Start of Input for this task

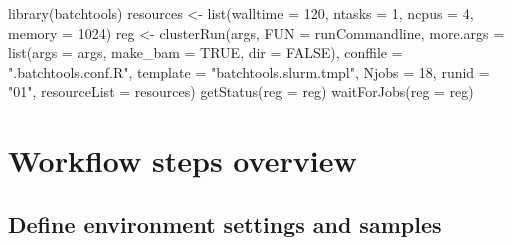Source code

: \documentclass[14pt,]{article}
\newcommand{\hlnum}[1]{\textcolor[rgb]{0.816,0.125,0.439}{#1}}%
\newcommand{\hlstr}[1]{\textcolor[rgb]{0.251,0.627,0.251}{#1}}%
\newcommand{\hlstd}[1]{\textcolor[rgb]{0.251,0.251,0.251}{#1}}%
\newenvironment{Shaded}{\begin{myshaded}}{\end{myshaded}}
\newcommand{\DecValTok}[1]{\hlnum{#1}}
\newcommand{\ConstantTok}[1]{\hlnum{#1}}
\newcommand{\StringTok}[1]{\hlstr{#1}}
\newcommand{\OtherTok}[1]{{#1}}
\newcommand{\FunctionTok}[1]{\hlstd{#1}}
\newcommand{\AttributeTok}[1]{{#1}}
\newcommand{\NormalTok}[1]{\hlstd{#1}}
\begin{document}
\begin{Shaded}
\begin{Highlighting}[]
\FunctionTok{library}\NormalTok{(batchtools)}
\NormalTok{resources }\OtherTok{\textless{}{-}} \FunctionTok{list}\NormalTok{(}\AttributeTok{walltime =} \DecValTok{120}\NormalTok{, }\AttributeTok{ntasks =} \DecValTok{1}\NormalTok{, }\AttributeTok{ncpus =} \DecValTok{4}\NormalTok{, }\AttributeTok{memory =} \DecValTok{1024}\NormalTok{)}
\NormalTok{reg }\OtherTok{\textless{}{-}} \FunctionTok{clusterRun}\NormalTok{(args, }\AttributeTok{FUN =}\NormalTok{ runCommandline, }\AttributeTok{more.args =} \FunctionTok{list}\NormalTok{(}\AttributeTok{args =}\NormalTok{ args, }\AttributeTok{make\_bam =} \ConstantTok{TRUE}\NormalTok{, }
    \AttributeTok{dir =} \ConstantTok{FALSE}\NormalTok{), }\AttributeTok{conffile =} \StringTok{".batchtools.conf.R"}\NormalTok{, }\AttributeTok{template =} \StringTok{"batchtools.slurm.tmpl"}\NormalTok{, }
    \AttributeTok{Njobs =} \DecValTok{18}\NormalTok{, }\AttributeTok{runid =} \StringTok{"01"}\NormalTok{, }\AttributeTok{resourceList =}\NormalTok{ resources)}
\FunctionTok{getStatus}\NormalTok{(}\AttributeTok{reg =}\NormalTok{ reg)}
\FunctionTok{waitForJobs}\NormalTok{(}\AttributeTok{reg =}\NormalTok{ reg)}
\end{Highlighting}
\end{Shaded}

\hypertarget{workflow-steps-overview}{%
\section{Workflow steps overview}\label{workflow-steps-overview}}

\hypertarget{define-environment-settings-and-samples}{%
\subsection{Define environment settings and samples}\label{define-environment-settings-and-samples}}
\end{document}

End of Input for this task

Task requirements — Copy out, from the material above, each line in which the string "newcommand" is found.

Answer for this exercise —
\newcommand{\hlnum}[1]{\textcolor[rgb]{0.816,0.125,0.439}{#1}}%
\newcommand{\hlstr}[1]{\textcolor[rgb]{0.251,0.627,0.251}{#1}}%
\newcommand{\hlstd}[1]{\textcolor[rgb]{0.251,0.251,0.251}{#1}}%
\newcommand{\DecValTok}[1]{\hlnum{#1}}
\newcommand{\ConstantTok}[1]{\hlnum{#1}}
\newcommand{\StringTok}[1]{\hlstr{#1}}
\newcommand{\OtherTok}[1]{{#1}}
\newcommand{\FunctionTok}[1]{\hlstd{#1}}
\newcommand{\AttributeTok}[1]{{#1}}
\newcommand{\NormalTok}[1]{\hlstd{#1}}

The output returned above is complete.